Interphase chromatin organisation in Arabidopsis nuclei: constraints versus randomness

Abstract

The spatial chromatin organisation and molecular interactions within and between chromatin domains and chromosome territories (CTs) are essential for fundamental processes such as replication, transcription and DNA repair via homologous recombination. To analyse the distribution and interaction of whole CTs, centromeres, (sub)telomeres and ~100-kb interstitial chromatin segments in endopolyploid nuclei, specific FISH probes from Arabidopsis thaliana were applied to 2-64C differentiated leaf nuclei. Whereas CTs occupy a distinct and defined volume of the nucleus and do not obviously intermingle with each other in 2-64C nuclei, ~100-kb sister chromatin segments within these CTs become more non-cohesive with increasing endopolyploidy. Centromeres, preferentially located at the nuclear periphery, may show ring- or half-moon like shapes in 2C and 4C nuclei. Sister centromeres tend to associate up to the 8C level. From 16C nuclei on, they become progressively separated. The higher the polyploidy level gets, the more separate chromatids are present.

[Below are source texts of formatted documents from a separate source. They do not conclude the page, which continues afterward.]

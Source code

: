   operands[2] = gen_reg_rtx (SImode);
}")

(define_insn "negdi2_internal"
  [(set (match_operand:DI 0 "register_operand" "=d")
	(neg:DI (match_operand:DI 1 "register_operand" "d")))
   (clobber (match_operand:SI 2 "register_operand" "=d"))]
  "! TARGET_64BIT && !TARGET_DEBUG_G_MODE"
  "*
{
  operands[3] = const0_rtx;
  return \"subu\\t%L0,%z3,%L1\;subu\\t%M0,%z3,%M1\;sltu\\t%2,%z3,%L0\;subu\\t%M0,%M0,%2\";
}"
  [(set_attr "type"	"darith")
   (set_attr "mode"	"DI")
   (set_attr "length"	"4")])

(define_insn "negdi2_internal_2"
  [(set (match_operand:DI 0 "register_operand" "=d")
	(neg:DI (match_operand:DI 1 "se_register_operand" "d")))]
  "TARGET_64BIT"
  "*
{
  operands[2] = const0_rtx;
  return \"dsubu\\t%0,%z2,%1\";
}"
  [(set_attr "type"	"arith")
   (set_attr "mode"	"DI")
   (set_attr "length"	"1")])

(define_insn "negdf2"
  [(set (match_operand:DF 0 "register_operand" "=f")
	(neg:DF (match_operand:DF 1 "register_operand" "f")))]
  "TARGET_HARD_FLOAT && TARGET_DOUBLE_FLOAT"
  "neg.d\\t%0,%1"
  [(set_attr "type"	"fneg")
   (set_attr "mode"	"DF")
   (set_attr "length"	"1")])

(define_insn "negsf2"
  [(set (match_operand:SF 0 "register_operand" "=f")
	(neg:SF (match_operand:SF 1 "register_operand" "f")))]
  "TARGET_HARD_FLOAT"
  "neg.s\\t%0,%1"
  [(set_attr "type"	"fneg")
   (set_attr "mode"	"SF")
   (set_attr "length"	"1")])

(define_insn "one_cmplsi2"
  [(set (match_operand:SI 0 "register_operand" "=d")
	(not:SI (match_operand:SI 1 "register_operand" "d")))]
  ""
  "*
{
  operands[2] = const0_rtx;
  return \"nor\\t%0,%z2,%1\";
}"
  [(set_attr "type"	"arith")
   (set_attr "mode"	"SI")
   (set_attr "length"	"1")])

Due to sister chromatid separation in highly endopolyploid nuclei, the centromeric histone variant CENH3, the 180-bp centromeric repeats and pericentromeric heterochromatin form distinct subdomains at adjacent but not intermingling positions. The (sub)telomeres are frequently associated with each other and with the nucleolus and less often with centromeres. The extent of chromatid separation and of chromatin decondensation at subtelomeric chromatin segments varies between chromosome arms. A mainly random distribution and similar shapes of CTs even at higher ploidy levels indicate that in general no substantial CT reorganisation occurs during endopolyploidisation. Non-cohesive sister chromatid regions at chromosome arms and at the (peri)centromere are accompanied by a less dense chromatin conformation in highly endopolyploid nuclei. We discuss the possible function of this conformation in comparison to transcriptionally active regions at insect polytene chromosomes.